In order to create a more meaningful experience for the young people on my Kibbutz taking part in the Exchange, and build an appropriate programme in preparation for their journey, I began to acquire information and knowledge, develop sources, introduce fresh material and make contacts with various people, institutes and organizations, both in Israel and abroad, obtaining for myself, in so doing, deeper and more wide-ranging insights into events, personalities and places of which I had previously been only marginally - or more likely, not at all - aware.

Among my early acquisitions as coordinator of our Exchange, was the video film 'Escape from Sobibor' - a name then stirring only vague echoes in my head. However, at the tail end of the film was a list of those of the escapees known, at that time, to be still alive and their whereabouts.

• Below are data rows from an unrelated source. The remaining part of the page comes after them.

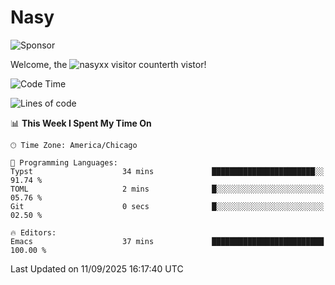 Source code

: # Nasy

<!--
<p align="center">
<img height="200" src="https://github-readme-stats.vercel.app/api?username=nasyxx&count_private=true&show_icons=true&theme=dracula&include_all_commits=true"/>
<img height="200" src="https://github-readme-stats.vercel.app/api/top-langs/?username=nasyxx&theme=dracula&hide=html,jupyter+notebook&count_private=true&show_icons=true"/>
</p>

  
----------------
-->

![Sponsor](https://img.shields.io/static/v1.svg?label=Sponsor&message=%E2%9D%A4&logo=GitHub&style=flat&color=pink)
 
Welcome, the ![nasyxx visitor counter](https://count.getloli.com/get/@nasyxx?theme=rule34)th vistor!
 
<!--START_SECTION:waka-->
![Code Time](http://img.shields.io/badge/Code%20Time-4%2C754%20hrs%2042%20mins-blue)

![Lines of code](https://img.shields.io/badge/From%20Hello%20World%20I%27ve%20Written-6.3%20million%20lines%20of%20code-blue)

📊 **This Week I Spent My Time On** 

```text
🕑︎ Time Zone: America/Chicago

💬 Programming Languages: 
Typst                    34 mins             ███████████████████████░░   91.74 % 
TOML                     2 mins              █░░░░░░░░░░░░░░░░░░░░░░░░   05.76 % 
Git                      0 secs              █░░░░░░░░░░░░░░░░░░░░░░░░   02.50 % 

🔥 Editors: 
Emacs                    37 mins             █████████████████████████   100.00 % 
```


 Last Updated on 11/09/2025 16:17:40 UTC
<!--END_SECTION:waka-->

<!-- ![visitors](https://visitor-badge.laobi.icu/badge?page_id=nasyxx.nasyxx) -->
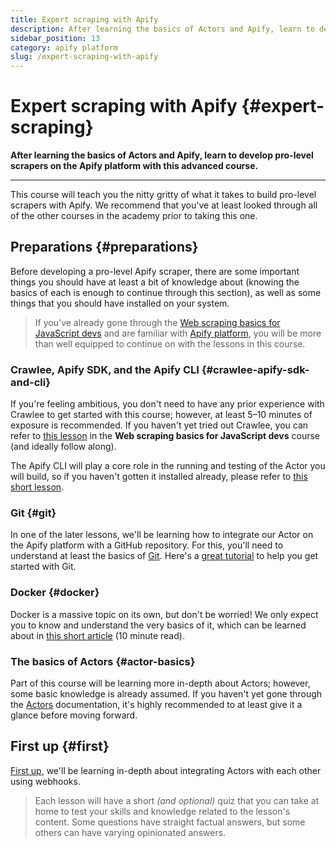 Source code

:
 ```yaml
---
title: Expert scraping with Apify
description: After learning the basics of Actors and Apify, learn to develop pro-level scrapers on the Apify platform with this advanced course.
sidebar_position: 13
category: apify platform
slug: /expert-scraping-with-apify
---
```


# Expert scraping with Apify {#expert-scraping}

**After learning the basics of Actors and Apify, learn to develop pro-level scrapers on the Apify platform with this advanced course.**

---

This course will teach you the nitty gritty of what it takes to build pro-level scrapers with Apify. We recommend that you've at least looked through all of the other courses in the academy prior to taking this one.

## Preparations {#preparations}

Before developing a pro-level Apify scraper, there are some important things you should have at least a bit of knowledge about (knowing the basics of each is enough to continue through this section), as well as some things that you should have installed on your system.

> If you've already gone through the [Web scraping basics for JavaScript devs](../../webscraping/scraping_basics_javascript/index.md) and are familiar with [Apify platform](/platform), you will be more than well equipped to continue on with the lessons in this course.

<!-- ### Puppeteer/Playwright {#puppeteer-playwright}

[Puppeteer](https://pptr.dev/) is a library for running and controlling a [headless browser](../../webscraping/scraping_basics_javascript/crawling/headless_browser.md) in Node.js, and was developed at Google. The team working on it was hired by Microsoft to work on the [Playwright](https://playwright.dev/) project; therefore, many parallels can be seen between both the `puppeteer` and `playwright` packages. Proficiency in at least one of these will be good enough. -->

### Crawlee, Apify SDK, and the Apify CLI {#crawlee-apify-sdk-and-cli}

If you're feeling ambitious, you don't need to have any prior experience with Crawlee to get started with this course; however, at least 5–10 minutes of exposure is recommended. If you haven't yet tried out Crawlee, you can refer to [this lesson](../../webscraping/scraping_basics_javascript/crawling/pro_scraping.md) in the **Web scraping basics for JavaScript devs** course (and ideally follow along).

The Apify CLI will play a core role in the running and testing of the Actor you will build, so if you haven't gotten it installed already, please refer to [this short lesson](../../glossary/tools/apify_cli.md).

### Git {#git}

In one of the later lessons, we'll be learning how to integrate our Actor on the Apify platform with a GitHub repository. For this, you'll need to understand at least the basics of [Git](https://git-scm.com/docs). Here's a [great tutorial](https://product.hubspot.com/blog/git-and-github-tutorial-for-beginners) to help you get started with Git.

### Docker {#docker}

Docker is a massive topic on its own, but don't be worried! We only expect you to know and understand the very basics of it, which can be learned about in [this short article](https://docs.docker.com/guides/docker-overview/) (10 minute read).

### The basics of Actors {#actor-basics}

Part of this course will be learning more in-depth about Actors; however, some basic knowledge is already assumed. If you haven't yet gone through the [Actors](/platform/actors) documentation, it's highly recommended to at least give it a glance before moving forward.

## First up {#first}

[First up](./actors_webhooks.md), we'll be learning in-depth about integrating Actors with each other using webhooks.

> Each lesson will have a short _(and optional)_ quiz that you can take at home to test your skills and knowledge related to the lesson's content. Some questions have straight factual answers, but some others can have varying opinionated answers.
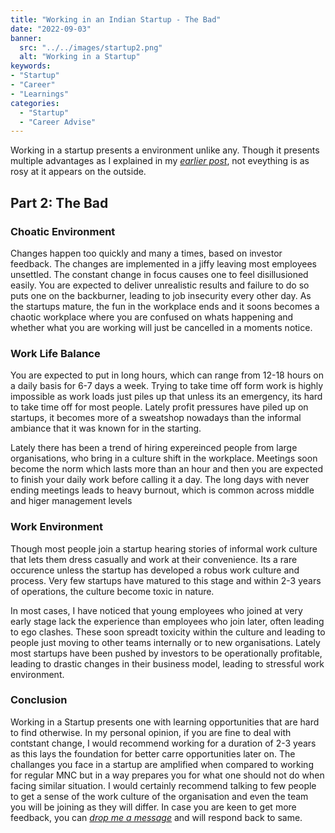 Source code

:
 ```yaml
---
title: "Working in an Indian Startup - The Bad"
date: "2022-09-03"
banner:
  src: "../../images/startup2.png"
  alt: "Working in a Startup"
keywords: 
- "Startup"
- "Career"
- "Learnings"
categories:
  - "Startup"
  - "Career Advise"
---
```



Working in a startup presents a environment unlike any. Though it presents multiple advantages as I explained in my *[earlier post](/blog/posts/startupgood/)*, not eveything is as rosy at it appears on the outside.



## Part 2: The Bad

### Choatic Environment
Changes happen too quickly and many a times, based on investor feedback. The changes are implemented in a jiffy leaving most employees unsettled. The constant change in focus causes one to feel disillusioned easily. You are expected to deliver unrealistic results and failure to do so puts one on the backburner, leading to job insecurity every other day. As the startups mature, the fun in the workplace ends and it soons becomes a chaotic workplace where you are confused on whats happening and whether what you are working will just be cancelled in a moments notice. 

### Work Life Balance 

You are expected to put in long hours, which can range from 12-18 hours on a daily basis for 6-7 days a week. Trying to take time off form work is highly impossible as work loads just piles up that unless its an emergency, its hard to take time off for most people. Lately profit pressures have piled up on startups, it becomes more of a sweatshop nowadays than the informal ambiance that it was known for in the starting.

Lately there has been a trend of hiring expereinced people from large organisations, who bring in a culture shift in the workplace. Meetings soon become the norm which lasts more than an hour and then you are expected to finish your daily work before calling it a day. The long days with never ending meetings leads to heavy burnout, which is common across middle and higer management levels

### Work Environment

Though most people join a startup hearing stories of informal work culture that lets them dress casually and work at their convenience. Its a rare occurence unless the startup has developed a robus work culture and process. Very few startups have matured to this stage and within 2-3 years of operations, the culture become toxic in nature. 

In most cases, I have noticed that young employees who joined at very early stage lack the experience than employees who join later, often leading to ego clashes. These soon spreadt toxicity within the culture and leading to people just moving to other teams internally or to new organisations. Lately most startups have been pushed by investors to be operationally profitable, leading to drastic changes in their business model, leading to stressful work environment.


### Conclusion

Working in a Startup presents one with learning opportunities that are hard to find otherwise. In my personal opinion, if you are fine to deal with contstant change, I would recommend working for a duration of 2-3 years as this lays the foundation for better carre opportunities later on. The challanges you face in a startup are amplified when compared to working for regular MNC but in a way prepares you for what one should not do when facing similar situation. I would certainly recommend talking to few people to get a sense of the work culture of the organisation and even the team you will be joining as they will differ. In case you are keen to get more feedback, you can *[drop me a message](/#contact)* and will respond back to same. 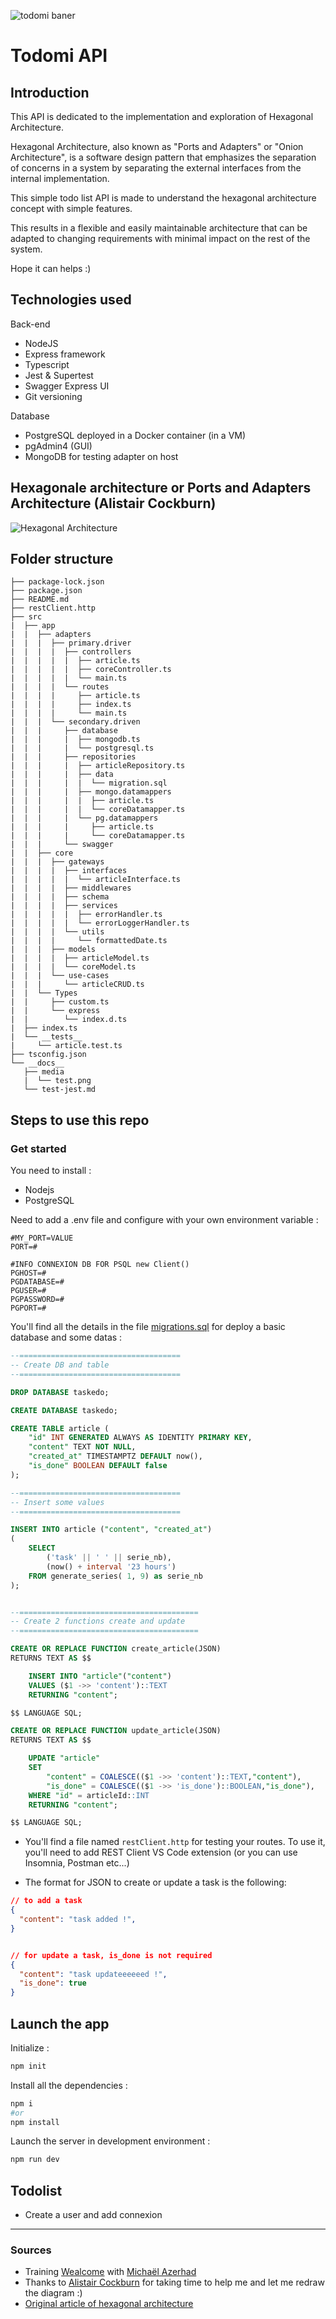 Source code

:![todomi baner](./__docs__/media/todomi_baner.png)

# Todomi API

## Introduction

This API is dedicated to the implementation and exploration of Hexagonal Architecture.

Hexagonal Architecture, also known as "Ports and Adapters" or "Onion Architecture", is a software design pattern that emphasizes the separation of concerns in a system by separating the external interfaces from the internal implementation.

This simple todo list API is made to understand the hexagonal architecture concept with simple features.

This results in a flexible and easily maintainable architecture that can be adapted to changing requirements with minimal impact on the rest of the system.

Hope it can helps :)

## Technologies used

Back-end

- NodeJS
- Express framework
- Typescript
- Jest & Supertest
- Swagger Express UI
- Git versioning

Database

- PostgreSQL deployed in a Docker container (in a VM)
- pgAdmin4 (GUI)
- MongoDB for testing adapter on host

## Hexagonale architecture or Ports and Adapters Architecture (Alistair Cockburn)

![Hexagonal Architecture](./__docs__/media/archi_hexa.png)

## Folder structure

```
├── package-lock.json
├── package.json
├── README.md
├── restClient.http
├── src
|  ├── app
|  |  ├── adapters
|  |  |  ├── primary.driver
|  |  |  |  ├── controllers
|  |  |  |  |  ├── article.ts
|  |  |  |  |  ├── coreController.ts
|  |  |  |  |  └── main.ts
|  |  |  |  └── routes
|  |  |  |     ├── article.ts
|  |  |  |     ├── index.ts
|  |  |  |     └── main.ts
|  |  |  └── secondary.driven
|  |  |     ├── database
|  |  |     |  ├── mongodb.ts
|  |  |     |  └── postgresql.ts
|  |  |     ├── repositories
|  |  |     |  ├── articleRepository.ts
|  |  |     |  ├── data
|  |  |     |  |  └── migration.sql
|  |  |     |  ├── mongo.datamappers
|  |  |     |  |  ├── article.ts
|  |  |     |  |  └── coreDatamapper.ts
|  |  |     |  └── pg.datamappers
|  |  |     |     ├── article.ts
|  |  |     |     └── coreDatamapper.ts
|  |  |     └── swagger
|  |  ├── core
|  |  |  ├── gateways
|  |  |  |  ├── interfaces
|  |  |  |  |  └── articleInterface.ts
|  |  |  |  ├── middlewares
|  |  |  |  ├── schema
|  |  |  |  ├── services
|  |  |  |  |  ├── errorHandler.ts
|  |  |  |  |  └── errorLoggerHandler.ts
|  |  |  |  └── utils
|  |  |  |     └── formattedDate.ts
|  |  |  ├── models
|  |  |  |  ├── articleModel.ts
|  |  |  |  └── coreModel.ts
|  |  |  └── use-cases
|  |  |     └── articleCRUD.ts
|  |  └── Types
|  |     ├── custom.ts
|  |     └── express
|  |        └── index.d.ts
|  ├── index.ts
|  └── __tests__
|     └── article.test.ts
├── tsconfig.json
└── __docs__
   ├── media
   |  └── test.png
   └── test-jest.md
```

## Steps to use this repo

### Get started

You need to install :

- Nodejs
- PostgreSQL

Need to add a .env file and configure with your own environment variable :

```
#MY_PORT=VALUE
PORT=#

#INFO CONNEXION DB FOR PSQL new Client()
PGHOST=#
PGDATABASE=#
PGUSER=#
PGPASSWORD=#
PGPORT=#
```

You'll find all the details in the file [migrations.sql](./src/app/adapters/secondary.driven/repositories/data/migration.sql) for deploy a basic database and some datas :

```sql
--====================================
-- Create DB and table
--====================================

DROP DATABASE taskedo;

CREATE DATABASE taskedo;

CREATE TABLE article (
    "id" INT GENERATED ALWAYS AS IDENTITY PRIMARY KEY,
    "content" TEXT NOT NULL,
    "created_at" TIMESTAMPTZ DEFAULT now(),
    "is_done" BOOLEAN DEFAULT false
);

--====================================
-- Insert some values
--====================================

INSERT INTO article ("content", "created_at")
(
	SELECT
		('task' || ' ' || serie_nb),
		(now() + interval '23 hours')
	FROM generate_series( 1, 9) as serie_nb
);


--========================================
-- Create 2 functions create and update
--========================================

CREATE OR REPLACE FUNCTION create_article(JSON)
RETURNS TEXT AS $$

    INSERT INTO "article"("content")
    VALUES ($1 ->> 'content')::TEXT
    RETURNING "content";

$$ LANGUAGE SQL;

CREATE OR REPLACE FUNCTION update_article(JSON)
RETURNS TEXT AS $$

    UPDATE "article"
    SET
        "content" = COALESCE(($1 ->> 'content')::TEXT,"content"),
        "is_done" = COALESCE(($1 ->> 'is_done')::BOOLEAN,"is_done"),
    WHERE "id" = articleId::INT
    RETURNING "content";

$$ LANGUAGE SQL;
```

- You'll find a file named `restClient.http` for testing your routes. To use it, you'll need to add REST Client VS Code extension (or you can use Insomnia, Postman etc...)

- The format for JSON to create or update a task is the following:

```json
// to add a task
{
  "content": "task added !",
}


// for update a task, is_done is not required
{
  "content": "task updateeeeeed !",
  "is_done": true
}
```

## Launch the app

Initialize :

```sh
npm init
```

Install all the dependencies :

```sh
npm i
#or
npm install
```

Launch the server in development environment :

```sh
npm run dev
```

## Todolist

- Create a user and add connexion

---

### Sources

- Training [Wealcome](https://wealcomecompany.com/) with [Michaël Azerhad](https://www.linkedin.com/in/%E2%9A%A1%EF%B8%8Fmicha%C3%ABl-azerhad-9058a044/)
- Thanks to [Alistair Cockburn](https://github.com/totheralistair/SmallerWebHexagon) for taking time to help me and let me redraw the diagram :)
- [Original article of hexagonal architecture](https://alistair.cockburn.us/hexagonal-architecture/)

To my surprise (why?), I discovered that there were quite a few in Israel and I set about trying to locate them and make contact with them, thinking to introduce my groups to Holocaust survivors, through the film. My first positive reaction was from Eda and Yitzhak Lichtmann, whom we visited for a year and a half until Yitzhak's and later Eda's deaths. Several of my youngsters attended Yitzhak's funeral as a sign of respect. I brought Eda to the Kibbutz several times to talk to the combined German-Israeli youth groups and discuss her experiences with them, after looking at the film together.

It was at my first meeting with Eda and Yitzhak, late in 1989, that Eda brought Dov's book and his own whereabouts, along with other survivors of Sobibor in Israel, to my attention. I quickly made his acquaintance - by 'phone, since he was not at home when I first called - and purchased from him a copy of his book. Already in the first few pages, I began to feel the urge to translate it into English and, as I read, the English phrasing seemed to leap up at me out of the Hebrew text. Dov agreed that I could make a trial translation, which I did and, deeply concerned for his sensitivities in the matter, submitted it to a friend of mine who had been a professional linguist and translator for many years, who expressed satisfaction However, the work has been tediously slow because my involvement is virtually non-commercial and I have had to continue, first with my normal work-a-day life and later, from 1994 to 1996 with a full-time course of study.

I had first met Dov face to face at the funeral of Yitzhak Lichtmann, in Tel-Aviv in the early 1990's. We became friends and I began to visit him at his home, occasionally taking one or two of each year's youngsters with me.

October 14th 1993, marked the 50th Anniversary of the revolt and escape from Sobibor and I had suggested to Dov that it would be appropriate to organize a small gathering at Yad Vashem for all other survivors who could attend. The ceremony indeed took place, organized and attended by Dov and his comrades. Two of my youngsters came with me to Jerusalem. (I had originally hoped that this book might be published at that time as a coincidental event but things didn't quite work out that way).

Dov still offers personal testimony, recounting his experiences to our own youth and those of many other countries who visit here. He is called upon at least once a year by Yad Vashem, to lecture to adult groups of educators from abroad. He has written several other books of his experiences including a sequel to the present volume and a particularly moving record of his first journey back to Poland since the war, with a youth group in 1991, during which he had the opportunity of visiting the cemetery in Pruszkow, and identifying the grave of his father - the only single member of his entire extended family, whose burial place is known to him.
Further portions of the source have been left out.